When I got to the place, it was very “spa/yoga/new age” feeling , all wind chimes and filtered water in a clear glass pitcher, which was pleasant. Light and airy, and the attendant was lovely. She offered me water and we sat on the white furniture while she told me what to expect.
I felt pretty comfortable by the time she led me to the room. There was a dressing area and a large shower and the door to the float tank. It wasn’t like the one pictured in the article where you would have to bend down to get in. It was more like this.
Anyhow. The attendant left me. I showered off and stepped into the tank, prepared to experience that “mind turning off” “total relaxation” that they talk about.

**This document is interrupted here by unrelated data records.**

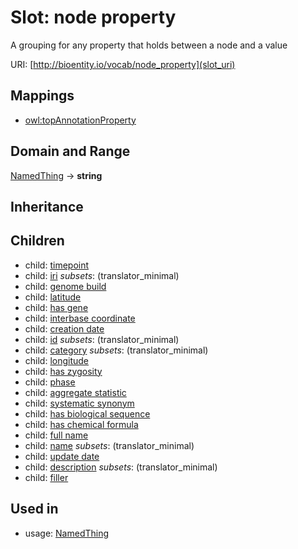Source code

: # Slot: node property


A grouping for any property that holds between a node and a value

URI: [http://bioentity.io/vocab/node_property](slot_uri)
## Mappings

 * [owl:topAnnotationProperty](http://purl.obolibrary.org/obo/owl_topAnnotationProperty)
## Domain and Range

[NamedThing](NamedThing.md) -> **string**
## Inheritance

## Children

 *  child: [timepoint](timepoint.md)
 *  child: [iri](iri.md) *subsets*: (translator_minimal)
 *  child: [genome build](genome_build.md)
 *  child: [latitude](latitude.md)
 *  child: [has gene](has_gene.md)
 *  child: [interbase coordinate](interbase_coordinate.md)
 *  child: [creation date](creation_date.md)
 *  child: [id](id.md) *subsets*: (translator_minimal)
 *  child: [category](category.md) *subsets*: (translator_minimal)
 *  child: [longitude](longitude.md)
 *  child: [has zygosity](has_zygosity.md)
 *  child: [phase](phase.md)
 *  child: [aggregate statistic](aggregate_statistic.md)
 *  child: [systematic synonym](systematic_synonym.md)
 *  child: [has biological sequence](has_biological_sequence.md)
 *  child: [has chemical formula](has_chemical_formula.md)
 *  child: [full name](full_name.md)
 *  child: [name](name.md) *subsets*: (translator_minimal)
 *  child: [update date](update_date.md)
 *  child: [description](description.md) *subsets*: (translator_minimal)
 *  child: [filler](filler.md)
## Used in

 *  usage: [NamedThing](NamedThing.md)
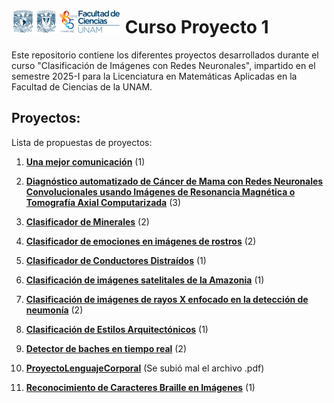 # ![Logo Facultad de Ciencias](logoFC85.png) Curso Proyecto 1

Este repositorio contiene los diferentes proyectos desarrollados durante el curso "Clasificación de Imágenes con Redes Neuronales", impartido en el semestre 2025-I para la Licenciatura en Matemáticas Aplicadas en la Facultad de Ciencias de la UNAM.

## Proyectos:

Lista de propuestas de proyectos:

1. [**Una mejor comunicación**](/una-mejor-comunicacion/README.md) (1)

1. [**Diagnóstico automatizado de Cáncer de Mama con Redes Neuronales Convolucionales usando Imágenes de Resonancia Magnética o Tomografía Axial Computarizada**](Deteccion-Cancer-Mama/README.md) (3)

1. [**Clasificador de Minerales**](Clasificador-de-Minerales/README.md) (2)

1. [**Clasificador de emociones en imágenes de rostros**](Clasificador-de-emociones-en-imágenes-de-rostros/README.md) (2)

1. [**Clasificador de Conductores Distraídos**](Clasificador-de-Conductores-Distraídos/README.md) (1)

6. [**Clasificación de imágenes satelitales de la Amazonia**](Clasificación-de-imágenes-satelitales-por-tipo-de-terreno/README.md) (1)

1. [**Clasificación de imágenes de rayos X enfocado en la detección de neumonía**](Clasificación-de-imágenes-de-rayos-X-enfocado-en-la-detección-de-neumonía/README.md) (2)

1. [**Clasificación de Estilos Arquitectónicos**](Clasificación-de-Estilos-Arquitectónicos/README.md) (1)

1. [**Detector de baches en tiempo real**](BacheTracker/README.md) (2)

1. [**ProyectoLenguajeCorporal**](ProyectoLenguajeCorporal/README.md) (Se subió mal el archivo .pdf)

1. [**Reconocimiento de Caracteres Braille en Imágenes**](Reconocimiento-de-caracteres-braile-CNN/README.md) (1)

Instead, I got a steady stream of thoughts playing through my mind. I had not left my woes outside the tank, I had locked myself in with them.
I felt good. Physically I felt good, and the thoughts weren’t distressing, but they were constant. I could mindfully watch them come and go.
It was a fascinating experience, I’m not sorry I did it, I may do it again sometime. But it was not what I expected. It seemed to make it really clear just how tightly I’m wound. It was a wake-up call for how much more I need to let some tension go.
I woke up wondering what it would take for me to actually shut off my mind.
It took about a minute for the answer to come to me.
Yes. A spanking.
Not a punishment spanking. Maybe not even a hard spanking. Preferably not even hard. Just firm. And long. Sensual. Steady. Absorbing.
That would shut my brain down.
I was going to end with a couple of quotes about spanking, but I think I’ll save them for the Wednesday challenge. Give me time to savor them (and rediscover that yes, I can still get turned on!)